On 4/7/2011 9:03 AM, Eric Dumazet wrote:
> Le jeudi 07 avril 2011 à 08:58 -0700, Alexander Duyck a écrit :
>> On 4/7/2011 4:46 AM, Eric Dumazet wrote:
>>> Le jeudi 07 avril 2011 à 19:15 +0800, Wei Gu a écrit :
>>>> Hi,
>>>> I compile the ixgbe driver into the kernel and run the test again and also change the copy to clone in the fw hook
>>>> This is the perf report while I was forwarding 150Kpps with
>>>> The attached file include the basic info about my test system. Please let me know if I did some thing wrong.
>>>>
>>>> +     71.91%          swapper  [kernel.kallsyms]            [k] poll_idle
>>>> +     10.43%          swapper  [kernel.kallsyms]            [k] intel_idle
>>>> -      8.00%     ksoftirqd/24  [kernel.kallsyms]            [k] _raw_spin_unlock_irqrestore
>>>> \u2592   - _raw_spin_unlock_irqrestore
>>>> \u2592      - 42.25% alloc_iova
>>>> \u2592           intel_alloc_iova
>>>> \u2592           __intel_map_single
>>>> \u2592           intel_map_page
>>
>> I'm almost certain this is the issue here.  I am pretty sure the
>> intel_map_page call indicates that you are running with the Intel IOMMU
>> enabled.  As Eric suggested you can either rebuild your kernel with
>> "CONFIG_DMAR=N", or pass the kernel the parameter "intel_iommu=off" in
>> order to disable it so that it will instead just use SWIOTLB.
>
> What's the purpose of intel_iommu ?
>
> Could this be speedup if ixgbe uses a perqueue iommu context instead of
> a per device, so that we dont hit a single spinlock ?

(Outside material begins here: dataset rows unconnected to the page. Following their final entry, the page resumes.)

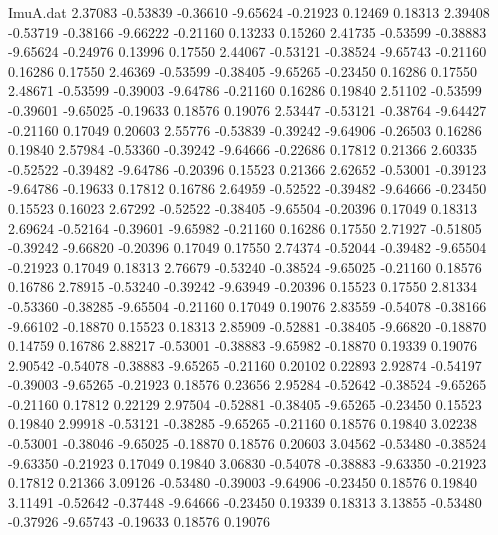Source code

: \begin{filecontents}{ImuA.dat}
   2.37083   -0.53839   -0.36610   -9.65624   -0.21923    0.12469    0.18313
   2.39408   -0.53719   -0.38166   -9.66222   -0.21160    0.13233    0.15260
   2.41735   -0.53599   -0.38883   -9.65624   -0.24976    0.13996    0.17550
   2.44067   -0.53121   -0.38524   -9.65743   -0.21160    0.16286    0.17550
   2.46369   -0.53599   -0.38405   -9.65265   -0.23450    0.16286    0.17550
   2.48671   -0.53599   -0.39003   -9.64786   -0.21160    0.16286    0.19840
   2.51102   -0.53599   -0.39601   -9.65025   -0.19633    0.18576    0.19076
   2.53447   -0.53121   -0.38764   -9.64427   -0.21160    0.17049    0.20603
   2.55776   -0.53839   -0.39242   -9.64906   -0.26503    0.16286    0.19840
   2.57984   -0.53360   -0.39242   -9.64666   -0.22686    0.17812    0.21366
   2.60335   -0.52522   -0.39482   -9.64786   -0.20396    0.15523    0.21366
   2.62652   -0.53001   -0.39123   -9.64786   -0.19633    0.17812    0.16786
   2.64959   -0.52522   -0.39482   -9.64666   -0.23450    0.15523    0.16023
   2.67292   -0.52522   -0.38405   -9.65504   -0.20396    0.17049    0.18313
   2.69624   -0.52164   -0.39601   -9.65982   -0.21160    0.16286    0.17550
   2.71927   -0.51805   -0.39242   -9.66820   -0.20396    0.17049    0.17550
   2.74374   -0.52044   -0.39482   -9.65504   -0.21923    0.17049    0.18313
   2.76679   -0.53240   -0.38524   -9.65025   -0.21160    0.18576    0.16786
   2.78915   -0.53240   -0.39242   -9.63949   -0.20396    0.15523    0.17550
   2.81334   -0.53360   -0.38285   -9.65504   -0.21160    0.17049    0.19076
   2.83559   -0.54078   -0.38166   -9.66102   -0.18870    0.15523    0.18313
   2.85909   -0.52881   -0.38405   -9.66820   -0.18870    0.14759    0.16786
   2.88217   -0.53001   -0.38883   -9.65982   -0.18870    0.19339    0.19076
   2.90542   -0.54078   -0.38883   -9.65265   -0.21160    0.20102    0.22893
   2.92874   -0.54197   -0.39003   -9.65265   -0.21923    0.18576    0.23656
   2.95284   -0.52642   -0.38524   -9.65265   -0.21160    0.17812    0.22129
   2.97504   -0.52881   -0.38405   -9.65265   -0.23450    0.15523    0.19840
   2.99918   -0.53121   -0.38285   -9.65265   -0.21160    0.18576    0.19840
   3.02238   -0.53001   -0.38046   -9.65025   -0.18870    0.18576    0.20603
   3.04562   -0.53480   -0.38524   -9.63350   -0.21923    0.17049    0.19840
   3.06830   -0.54078   -0.38883   -9.63350   -0.21923    0.17812    0.21366
   3.09126   -0.53480   -0.39003   -9.64906   -0.23450    0.18576    0.19840
   3.11491   -0.52642   -0.37448   -9.64666   -0.23450    0.19339    0.18313
   3.13855   -0.53480   -0.37926   -9.65743   -0.19633    0.18576    0.19076

\end{filecontents}
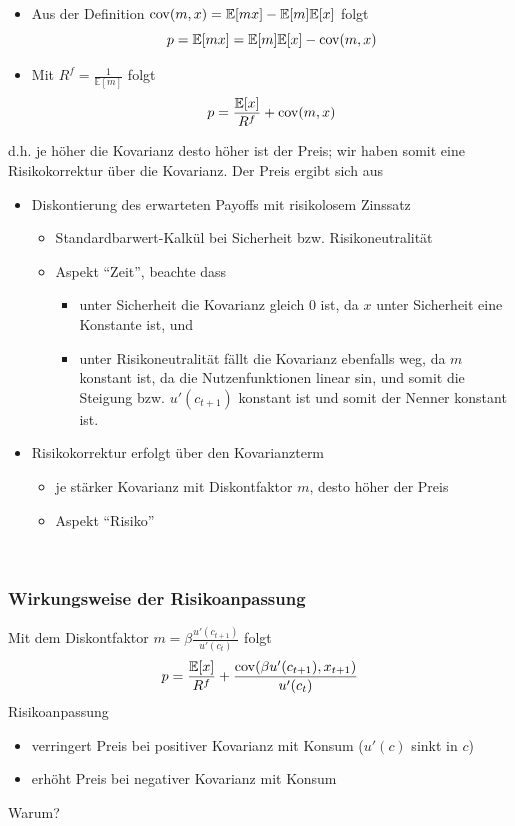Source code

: \documentclass[12pt]{extreport} %
\theoremstyle{named}
\theoremstyle{nnamed}
\theoremstyle{itshape}
\theoremstyle{normal}
\begin{document}
\begin{itemize}
	\item Aus der Definition $\operatorname{cov}(m,x) = \mathbb{E}[mx] -  \mathbb{E}[m]  \mathbb{E}[x]$ folgt
		$$ p =  \mathbb{E}[mx] =  \mathbb{E}[m] \mathbb{E}[x] - \operatorname{cov}(m, x) $$
	\item Mit $R^f = \frac{1}{\mathbb{E}[m]}$ folgt
		$$ p = \frac{\mathbb{E}[x]}{R^f} + \operatorname{cov}(m, x) $$
\end{itemize}

d.h. je höher die Kovarianz desto höher ist der Preis; wir haben somit eine Risikokorrektur über die Kovarianz. Der Preis ergibt sich aus
\begin{itemize}
	\item Diskontierung des erwarteten Payoffs mit risikolosem Zinssatz
		\begin{itemize}
			\item Standardbarwert-Kalkül bei Sicherheit bzw. Risikoneutralität
			\item Aspekt \enquote{Zeit}, beachte dass 
			\begin{itemize}
				\item unter Sicherheit die Kovarianz gleich 0 ist, da $x$ unter Sicherheit eine Konstante ist, und 
				\item unter Risikoneutralität fällt die Kovarianz ebenfalls weg, da $m$  konstant ist, da die Nutzenfunktionen linear sin, und somit die Steigung bzw. $u'(c_{t+1})$ konstant ist und somit der Nenner konstant ist.
			\end{itemize} 
		\end{itemize}
	\item Risikokorrektur erfolgt über den Kovarianzterm
		\begin{itemize}
			\item je stärker Kovarianz mit Diskontfaktor $m$, desto höher der Preis
			\item Aspekt \enquote{Risiko}
		\end{itemize}
\end{itemize}

~\newpage

\subsubsection{Wirkungsweise der Risikoanpassung}

Mit dem Diskontfaktor $m = \beta \frac{u'(c_{t+1})}{u'(c_t)}$ folgt
	$$	p = \frac{\mathbb{E}[x]}{R^f} + \frac{\operatorname{cov}(\beta u'(c_{t+1}), x_{t+1})}{u'(c_t)} $$
Risikoanpassung
\begin{itemize}
	\item verringert Preis bei positiver Kovarianz mit Konsum ($u'(c)$ sinkt in $c$)
	\item erhöht Preis bei negativer Kovarianz mit Konsum
\end{itemize}
Warum?
\end{document}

The intel_iommu is meant to be a security feature.  Primarily it is used 
in virtualzation where it allows KVM or Xen to direct assign a device 
without having to worry about the guest getting access to the hosts 
physical memory by submitting invalid DMA requests.

If virtualzation isn't in use I would recommend turning it off as it can 
have a negative impact especially on small packet performance due to the 
extra locking overhead that is required for DMA map and unmap calls.